_REQUIRED ACTION_
Your copy should match the entries exactly, with no images carried over.

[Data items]
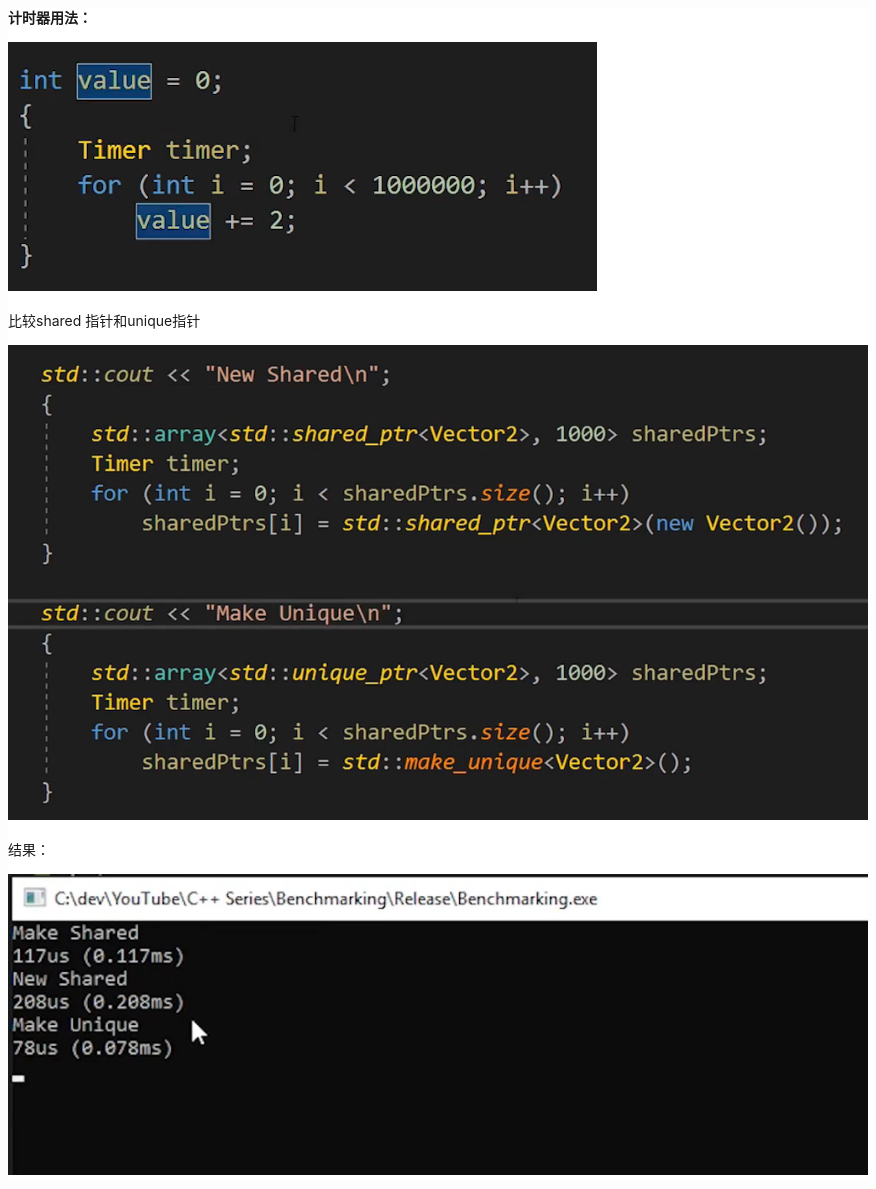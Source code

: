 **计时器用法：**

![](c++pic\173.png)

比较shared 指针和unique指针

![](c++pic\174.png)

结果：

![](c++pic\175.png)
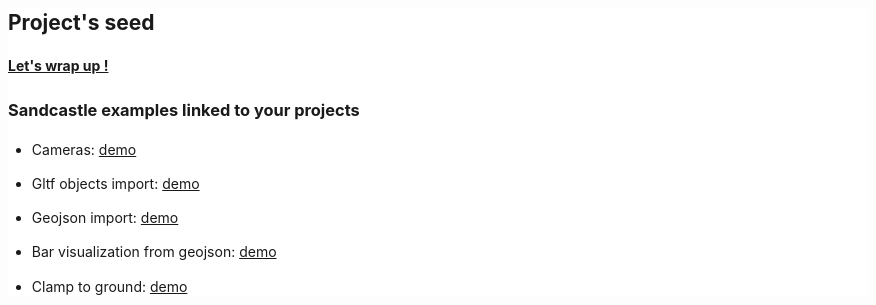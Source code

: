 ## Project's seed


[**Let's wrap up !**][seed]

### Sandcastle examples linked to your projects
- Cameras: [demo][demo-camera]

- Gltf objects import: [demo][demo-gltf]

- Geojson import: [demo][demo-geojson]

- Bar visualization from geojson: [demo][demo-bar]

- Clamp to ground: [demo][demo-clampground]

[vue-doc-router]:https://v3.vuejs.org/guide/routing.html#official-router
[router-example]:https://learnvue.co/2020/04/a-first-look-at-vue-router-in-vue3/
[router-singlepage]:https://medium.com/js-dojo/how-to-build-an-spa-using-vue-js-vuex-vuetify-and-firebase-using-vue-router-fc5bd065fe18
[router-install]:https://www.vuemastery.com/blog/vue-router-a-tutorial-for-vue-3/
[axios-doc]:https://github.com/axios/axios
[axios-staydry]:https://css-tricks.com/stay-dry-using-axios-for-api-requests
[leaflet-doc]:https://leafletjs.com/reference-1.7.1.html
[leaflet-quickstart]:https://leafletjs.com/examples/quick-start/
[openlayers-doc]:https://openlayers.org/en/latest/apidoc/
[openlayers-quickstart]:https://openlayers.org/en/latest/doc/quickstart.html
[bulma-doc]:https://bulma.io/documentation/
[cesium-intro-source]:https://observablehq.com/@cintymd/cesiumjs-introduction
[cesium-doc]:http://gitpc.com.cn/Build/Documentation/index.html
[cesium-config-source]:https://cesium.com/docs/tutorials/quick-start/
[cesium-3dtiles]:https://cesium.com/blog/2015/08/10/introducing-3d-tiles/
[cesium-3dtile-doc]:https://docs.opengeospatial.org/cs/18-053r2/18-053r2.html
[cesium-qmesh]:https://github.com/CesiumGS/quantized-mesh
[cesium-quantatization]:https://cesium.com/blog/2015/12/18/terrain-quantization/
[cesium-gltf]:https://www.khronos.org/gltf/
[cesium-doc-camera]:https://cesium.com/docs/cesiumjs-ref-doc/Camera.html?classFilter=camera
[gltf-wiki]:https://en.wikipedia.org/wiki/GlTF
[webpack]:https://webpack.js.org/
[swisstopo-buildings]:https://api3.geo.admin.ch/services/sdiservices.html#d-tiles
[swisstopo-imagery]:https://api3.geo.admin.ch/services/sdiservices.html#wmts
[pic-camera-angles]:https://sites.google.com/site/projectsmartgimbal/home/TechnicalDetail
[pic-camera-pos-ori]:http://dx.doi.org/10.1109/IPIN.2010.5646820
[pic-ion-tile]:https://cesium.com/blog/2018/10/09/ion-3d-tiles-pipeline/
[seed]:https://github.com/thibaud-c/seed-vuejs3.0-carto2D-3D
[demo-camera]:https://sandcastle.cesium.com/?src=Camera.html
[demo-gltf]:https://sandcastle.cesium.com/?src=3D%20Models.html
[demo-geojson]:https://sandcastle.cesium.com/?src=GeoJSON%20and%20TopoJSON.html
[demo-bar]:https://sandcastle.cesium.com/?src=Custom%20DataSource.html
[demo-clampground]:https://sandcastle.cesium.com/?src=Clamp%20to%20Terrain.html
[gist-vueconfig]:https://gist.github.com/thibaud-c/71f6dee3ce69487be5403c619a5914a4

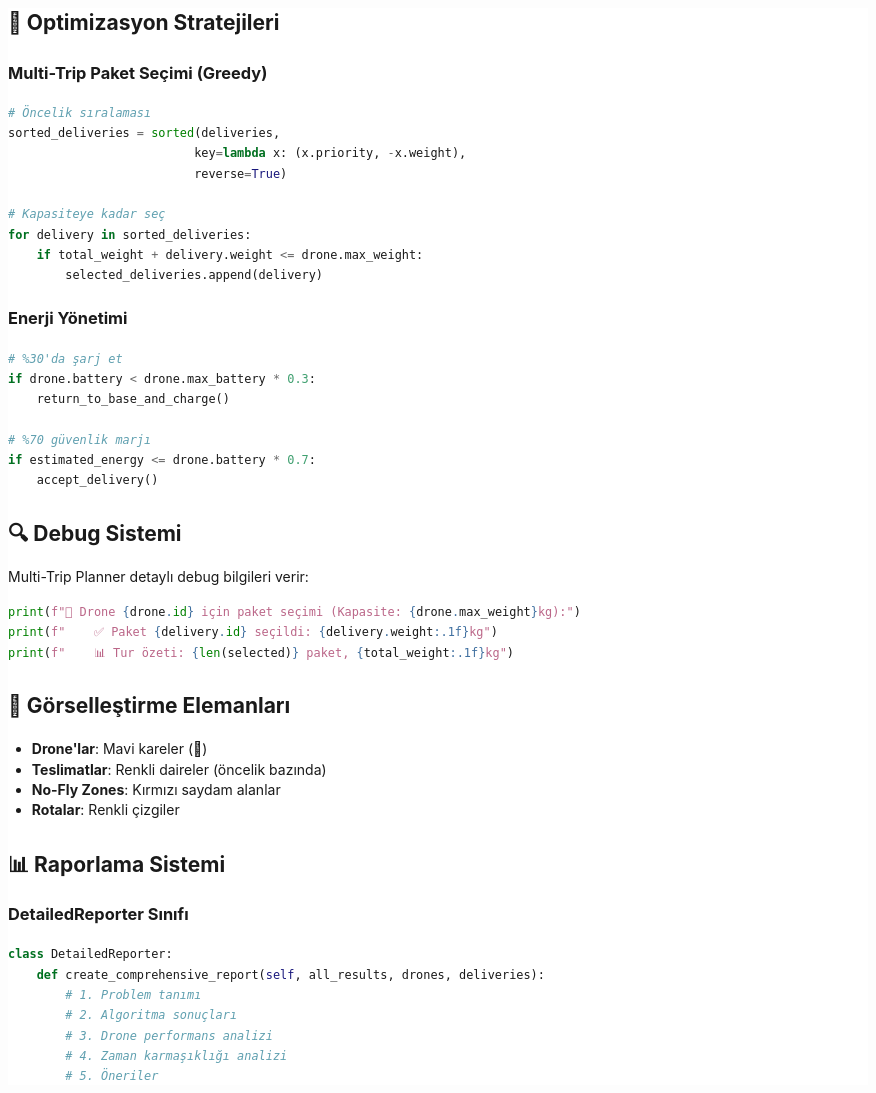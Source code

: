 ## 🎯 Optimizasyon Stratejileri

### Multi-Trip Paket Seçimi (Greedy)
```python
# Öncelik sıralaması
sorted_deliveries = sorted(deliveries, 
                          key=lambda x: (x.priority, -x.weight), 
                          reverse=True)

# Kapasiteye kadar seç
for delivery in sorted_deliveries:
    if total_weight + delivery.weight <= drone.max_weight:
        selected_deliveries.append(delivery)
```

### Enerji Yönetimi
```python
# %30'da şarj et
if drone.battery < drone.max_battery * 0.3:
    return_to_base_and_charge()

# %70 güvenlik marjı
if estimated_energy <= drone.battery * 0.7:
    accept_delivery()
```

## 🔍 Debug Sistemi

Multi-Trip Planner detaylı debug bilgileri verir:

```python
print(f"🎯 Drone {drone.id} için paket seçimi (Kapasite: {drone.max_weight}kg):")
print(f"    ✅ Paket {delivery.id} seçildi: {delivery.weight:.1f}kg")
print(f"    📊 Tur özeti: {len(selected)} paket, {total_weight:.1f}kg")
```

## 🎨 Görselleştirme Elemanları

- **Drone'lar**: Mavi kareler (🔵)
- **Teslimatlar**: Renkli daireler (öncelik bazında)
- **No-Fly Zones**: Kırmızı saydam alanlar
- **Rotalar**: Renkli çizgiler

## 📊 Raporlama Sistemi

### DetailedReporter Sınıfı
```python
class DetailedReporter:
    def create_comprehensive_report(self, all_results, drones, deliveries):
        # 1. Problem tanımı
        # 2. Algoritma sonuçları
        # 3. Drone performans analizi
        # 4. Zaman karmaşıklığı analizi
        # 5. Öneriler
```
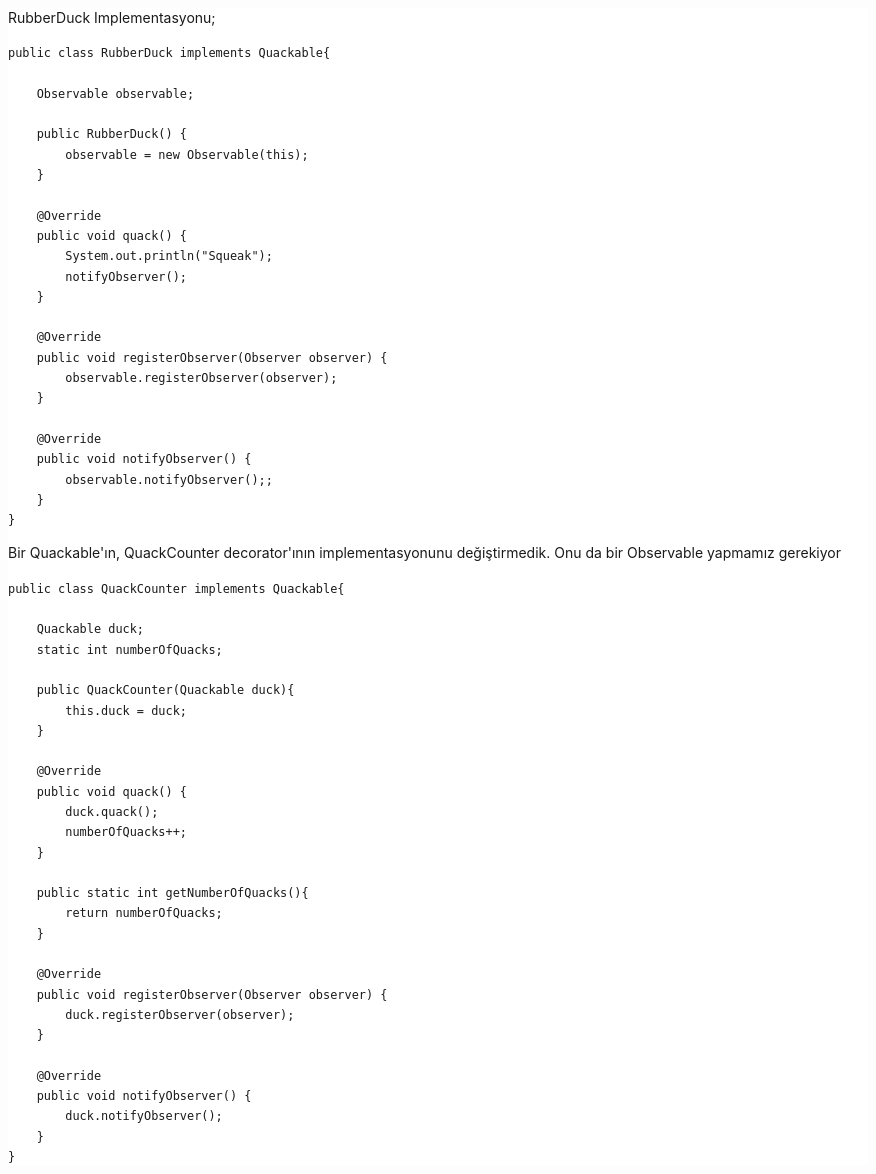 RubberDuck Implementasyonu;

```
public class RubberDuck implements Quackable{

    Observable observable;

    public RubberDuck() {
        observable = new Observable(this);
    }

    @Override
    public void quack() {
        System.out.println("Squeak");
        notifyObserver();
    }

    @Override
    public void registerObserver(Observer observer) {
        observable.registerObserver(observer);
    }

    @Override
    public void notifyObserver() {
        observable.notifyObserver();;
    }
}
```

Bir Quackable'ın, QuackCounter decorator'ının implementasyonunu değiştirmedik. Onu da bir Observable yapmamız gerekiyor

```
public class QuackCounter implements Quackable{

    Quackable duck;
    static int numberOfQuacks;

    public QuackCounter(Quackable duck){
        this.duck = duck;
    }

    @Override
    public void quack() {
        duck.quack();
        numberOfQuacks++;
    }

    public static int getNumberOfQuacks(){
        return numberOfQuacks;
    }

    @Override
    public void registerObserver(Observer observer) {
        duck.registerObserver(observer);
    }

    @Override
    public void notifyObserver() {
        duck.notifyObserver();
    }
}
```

_WRITTEN ANSWER_
Source code

: **计时器用法：**

![](c++pic\173.png)

比较shared 指针和unique指针

![](c++pic\174.png)

结果：

![](c++pic\175.png)
Source code

: ## Project's seed


[**Let's wrap up !**][seed]

### Sandcastle examples linked to your projects
- Cameras: [demo][demo-camera]

- Gltf objects import: [demo][demo-gltf]

- Geojson import: [demo][demo-geojson]

- Bar visualization from geojson: [demo][demo-bar]

- Clamp to ground: [demo][demo-clampground]

[vue-doc-router]:https://v3.vuejs.org/guide/routing.html#official-router
[router-example]:https://learnvue.co/2020/04/a-first-look-at-vue-router-in-vue3/
[router-singlepage]:https://medium.com/js-dojo/how-to-build-an-spa-using-vue-js-vuex-vuetify-and-firebase-using-vue-router-fc5bd065fe18
[router-install]:https://www.vuemastery.com/blog/vue-router-a-tutorial-for-vue-3/
[axios-doc]:https://github.com/axios/axios
[axios-staydry]:https://css-tricks.com/stay-dry-using-axios-for-api-requests
[leaflet-doc]:https://leafletjs.com/reference-1.7.1.html
[leaflet-quickstart]:https://leafletjs.com/examples/quick-start/
[openlayers-doc]:https://openlayers.org/en/latest/apidoc/
[openlayers-quickstart]:https://openlayers.org/en/latest/doc/quickstart.html
[bulma-doc]:https://bulma.io/documentation/
[cesium-intro-source]:https://observablehq.com/@cintymd/cesiumjs-introduction
[cesium-doc]:http://gitpc.com.cn/Build/Documentation/index.html
[cesium-config-source]:https://cesium.com/docs/tutorials/quick-start/
[cesium-3dtiles]:https://cesium.com/blog/2015/08/10/introducing-3d-tiles/
[cesium-3dtile-doc]:https://docs.opengeospatial.org/cs/18-053r2/18-053r2.html
[cesium-qmesh]:https://github.com/CesiumGS/quantized-mesh
[cesium-quantatization]:https://cesium.com/blog/2015/12/18/terrain-quantization/
[cesium-gltf]:https://www.khronos.org/gltf/
[cesium-doc-camera]:https://cesium.com/docs/cesiumjs-ref-doc/Camera.html?classFilter=camera
[gltf-wiki]:https://en.wikipedia.org/wiki/GlTF
[webpack]:https://webpack.js.org/
[swisstopo-buildings]:https://api3.geo.admin.ch/services/sdiservices.html#d-tiles
[swisstopo-imagery]:https://api3.geo.admin.ch/services/sdiservices.html#wmts
[pic-camera-angles]:https://sites.google.com/site/projectsmartgimbal/home/TechnicalDetail
[pic-camera-pos-ori]:http://dx.doi.org/10.1109/IPIN.2010.5646820
[pic-ion-tile]:https://cesium.com/blog/2018/10/09/ion-3d-tiles-pipeline/
[seed]:https://github.com/thibaud-c/seed-vuejs3.0-carto2D-3D
[demo-camera]:https://sandcastle.cesium.com/?src=Camera.html
[demo-gltf]:https://sandcastle.cesium.com/?src=3D%20Models.html
[demo-geojson]:https://sandcastle.cesium.com/?src=GeoJSON%20and%20TopoJSON.html
[demo-bar]:https://sandcastle.cesium.com/?src=Custom%20DataSource.html
[demo-clampground]:https://sandcastle.cesium.com/?src=Clamp%20to%20Terrain.html
[gist-vueconfig]:https://gist.github.com/thibaud-c/71f6dee3ce69487be5403c619a5914a4

Source code

: ## 🎯 Optimizasyon Stratejileri

### Multi-Trip Paket Seçimi (Greedy)
```python
# Öncelik sıralaması
sorted_deliveries = sorted(deliveries, 
                          key=lambda x: (x.priority, -x.weight), 
                          reverse=True)

# Kapasiteye kadar seç
for delivery in sorted_deliveries:
    if total_weight + delivery.weight <= drone.max_weight:
        selected_deliveries.append(delivery)
```

### Enerji Yönetimi
```python
# %30'da şarj et
if drone.battery < drone.max_battery * 0.3:
    return_to_base_and_charge()

# %70 güvenlik marjı
if estimated_energy <= drone.battery * 0.7:
    accept_delivery()
```

## 🔍 Debug Sistemi

Multi-Trip Planner detaylı debug bilgileri verir:

```python
print(f"🎯 Drone {drone.id} için paket seçimi (Kapasite: {drone.max_weight}kg):")
print(f"    ✅ Paket {delivery.id} seçildi: {delivery.weight:.1f}kg")
print(f"    📊 Tur özeti: {len(selected)} paket, {total_weight:.1f}kg")
```

## 🎨 Görselleştirme Elemanları

- **Drone'lar**: Mavi kareler (🔵)
- **Teslimatlar**: Renkli daireler (öncelik bazında)
- **No-Fly Zones**: Kırmızı saydam alanlar
- **Rotalar**: Renkli çizgiler

## 📊 Raporlama Sistemi

### DetailedReporter Sınıfı
```python
class DetailedReporter:
    def create_comprehensive_report(self, all_results, drones, deliveries):
        # 1. Problem tanımı
        # 2. Algoritma sonuçları
        # 3. Drone performans analizi
        # 4. Zaman karmaşıklığı analizi
        # 5. Öneriler
```
 RubberDuck Implementasyonu;

```
public class RubberDuck implements Quackable{

    Observable observable;

    public RubberDuck() {
        observable = new Observable(this);
    }

    @Override
    public void quack() {
        System.out.println("Squeak");
        notifyObserver();
    }

    @Override
    public void registerObserver(Observer observer) {
        observable.registerObserver(observer);
    }

    @Override
    public void notifyObserver() {
        observable.notifyObserver();;
    }
}
```

Bir Quackable'ın, QuackCounter decorator'ının implementasyonunu değiştirmedik. Onu da bir Observable yapmamız gerekiyor

```
public class QuackCounter implements Quackable{

    Quackable duck;
    static int numberOfQuacks;

    public QuackCounter(Quackable duck){
        this.duck = duck;
    }

    @Override
    public void quack() {
        duck.quack();
        numberOfQuacks++;
    }

    public static int getNumberOfQuacks(){
        return numberOfQuacks;
    }

    @Override
    public void registerObserver(Observer observer) {
        duck.registerObserver(observer);
    }

    @Override
    public void notifyObserver() {
        duck.notifyObserver();
    }
}
```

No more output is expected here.